The true extent of evil taxes normal peoples' imaginations. That there are among us human beings, true psychopaths, who harbour no regard, feel not the merest twinge of responsibility for the well-being of others is difficult to digest. All the more difficult to understand when people are deliberately placed in harm's way through the machinations of others standing to gain profit through inspiring trust in their goodwill, then to increase profit, leaving them adrift and helpless in the sea of life.

We can be a little more specific than that. We can speak of individuals who permit their services to be enlisted as practical aids to people fleeing situations of hardship in the hope that they can gain entry to other countries with more advanced economies. Take the case most recently of 56 Africans who perished while attempting to reach a port of hope in Spain. Their boat had been outfitted by a source handsomely paid for the service, but which turned out, in the end, to be a false expectation of misplaced trust.

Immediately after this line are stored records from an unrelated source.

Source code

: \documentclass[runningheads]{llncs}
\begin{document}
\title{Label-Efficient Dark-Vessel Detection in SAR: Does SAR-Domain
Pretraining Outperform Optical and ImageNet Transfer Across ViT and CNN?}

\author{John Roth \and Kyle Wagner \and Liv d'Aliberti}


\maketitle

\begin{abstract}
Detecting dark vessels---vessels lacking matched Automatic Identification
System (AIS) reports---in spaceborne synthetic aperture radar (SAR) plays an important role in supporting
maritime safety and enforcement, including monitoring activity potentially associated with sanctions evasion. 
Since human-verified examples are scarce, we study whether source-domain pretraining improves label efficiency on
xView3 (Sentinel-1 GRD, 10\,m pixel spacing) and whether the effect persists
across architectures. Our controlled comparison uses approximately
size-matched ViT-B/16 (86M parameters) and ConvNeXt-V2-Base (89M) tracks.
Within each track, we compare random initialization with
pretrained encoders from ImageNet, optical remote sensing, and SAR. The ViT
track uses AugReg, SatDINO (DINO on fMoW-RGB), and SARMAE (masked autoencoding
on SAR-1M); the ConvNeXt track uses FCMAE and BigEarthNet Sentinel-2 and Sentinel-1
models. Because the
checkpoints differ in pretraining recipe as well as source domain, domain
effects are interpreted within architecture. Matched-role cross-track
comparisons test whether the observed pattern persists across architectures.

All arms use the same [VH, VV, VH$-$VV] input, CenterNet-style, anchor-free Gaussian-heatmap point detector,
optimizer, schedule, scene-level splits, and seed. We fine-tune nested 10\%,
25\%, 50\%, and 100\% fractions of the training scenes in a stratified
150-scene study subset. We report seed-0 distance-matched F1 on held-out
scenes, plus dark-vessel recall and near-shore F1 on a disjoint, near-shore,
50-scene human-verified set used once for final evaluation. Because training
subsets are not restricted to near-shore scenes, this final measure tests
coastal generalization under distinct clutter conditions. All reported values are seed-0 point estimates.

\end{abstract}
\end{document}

These people, fleeing from the west coast of Africa, attempting to reach the Canary Islands where they hoped that Spain would somehow come to their rescue, had the great misfortune to have been bilked of their disposable funds as well as their lives through the heinous calculations of unscrupulous profiteers knowing full well that their plan to cheat the refugees of the paid-for items would result in their deaths.

Does any language have words sufficient to describe the anti-human outrage so casually dispensed by such people?

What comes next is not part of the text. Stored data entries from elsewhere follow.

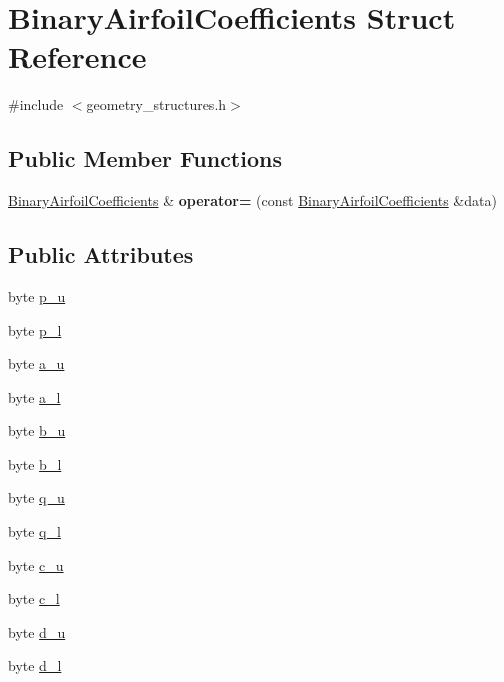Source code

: \hypertarget{struct_binary_airfoil_coefficients}{}\section{Binary\+Airfoil\+Coefficients Struct Reference}
\label{struct_binary_airfoil_coefficients}


{\ttfamily \#include $<$geometry\+\_\+structures.\+h$>$}

\subsection*{Public Member Functions}
\begin{DoxyCompactItemize}
\item 
\mbox{\label{struct_binary_airfoil_coefficients_a1a7fcb4d52f90f94d0fca535897a5428}} 
\hyperlink{struct_binary_airfoil_coefficients}{Binary\+Airfoil\+Coefficients} \& {\bfseries operator=} (const \hyperlink{struct_binary_airfoil_coefficients}{Binary\+Airfoil\+Coefficients} \&data)
\end{DoxyCompactItemize}
\subsection*{Public Attributes}
\begin{DoxyCompactItemize}
\item 
byte \hyperlink{struct_binary_airfoil_coefficients_adc5da813d292a991f0e038348ff26ae1}{p\+\_\+u}
\item 
byte \hyperlink{struct_binary_airfoil_coefficients_a9474385e776695d50b75914ff62bd37a}{p\+\_\+l}
\item 
byte \hyperlink{struct_binary_airfoil_coefficients_a2fd01b5ce7c9bef55ba5e30bd19c062a}{a\+\_\+u}
\item 
byte \hyperlink{struct_binary_airfoil_coefficients_a49511b7e8398b06d8d880c7576ab5311}{a\+\_\+l}
\item 
byte \hyperlink{struct_binary_airfoil_coefficients_adadc9038b8731917b4dbcabd776b6627}{b\+\_\+u}
\item 
byte \hyperlink{struct_binary_airfoil_coefficients_a3d553603f76f7b5ddc6febc3a70db3f3}{b\+\_\+l}
\item 
byte \hyperlink{struct_binary_airfoil_coefficients_a6ed8c98c3817a396756b2a16a0d4791b}{q\+\_\+u}
\item 
byte \hyperlink{struct_binary_airfoil_coefficients_af015cf807e794441f030791862b22adb}{q\+\_\+l}
\item 
byte \hyperlink{struct_binary_airfoil_coefficients_a9de0fabddae28b4d649a256c19137eb4}{c\+\_\+u}
\item 
byte \hyperlink{struct_binary_airfoil_coefficients_a0c5c811277770502ff707312b5289601}{c\+\_\+l}
\item 
byte \hyperlink{struct_binary_airfoil_coefficients_a9640283446988bbdb012e94aaf2a41a3}{d\+\_\+u}
\item 
byte \hyperlink{struct_binary_airfoil_coefficients_a8b911d241a95f63e79813747ba2c25e6}{d\+\_\+l}
\end{DoxyCompactItemize}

One man alone survived, but barely, in the frail vessel half-sunk south of Cape Verde, 21 days after the group had set out for their destination and what they fervently hoped would be their new lives in another part of the world that promised them salvation from the dire straits they lived with. They went in search of employment and a better life. Setting out from Mauritania with paid-for provisions of water, rice and fuel, their venture must have seemed more than possible to result in success.

But by the fourth day of the journey the first of their fuel was used, and they turned to the remaining fuel cans. Only to discover that instead of holding the fuel they had paid so dearly for, what they had was another fluid entirely; water. They were located, at that point, some 157 kilometres from the Canaries, and the people on board began to panic and despair, to shout and to weep and pray.

The humanity-packed little vessel of would-be refugees represented the hopes of 28 Guineans, 20 Malians and three Senegalese. Once the food began to run out on their now-aimless journey, the arguments and the fights began. Some people took to throwing other, sleeping people over the side; others, observing passively, did nothing. And the boat continued to drift. Their destination receding further and further.

Others died of starvation, their bodies consigned by the survivors at that point, to the deep. Some, in utter despair, threw themselves into the ocean, while others simply expired in their sleeping state. Without fuel, directionless, the boat drifted 2,000 kilometres south of the Canaries, some 1,000 kilometres from their starting point.

Senegalese police have launched an investigation. European countries have no wish to welcome the desperate refugees fleeing in their illegal, migrant craft. Had they been successful in their attempt, and had the boat been intercepted, they would have been repatriated, turned back to the country of origin.

Their adventure a failure, but their lives not forfeit.